_Your goal:_
In the entries below, how many lines contain the string "British"? Give the number by itself.

_Dataset records:_
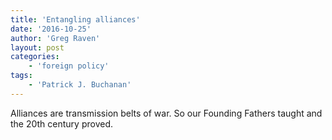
 ```yaml
---
title: 'Entangling alliances'
date: '2016-10-25'
author: 'Greg Raven'
layout: post
categories:
    - 'foreign policy'
tags:
    - 'Patrick J. Buchanan'
---
```


Alliances are transmission belts of war. So our Founding Fathers taught and the 20th century proved.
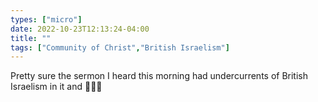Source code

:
 ```yaml
---
types: ["micro"]
date: 2022-10-23T12:13:24-04:00
title: ""
tags: ["Community of Christ","British Israelism"]
---
```

Pretty sure the sermon I heard this morning had undercurrents of British Israelism in it and 😬😬😬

_Your response:_
2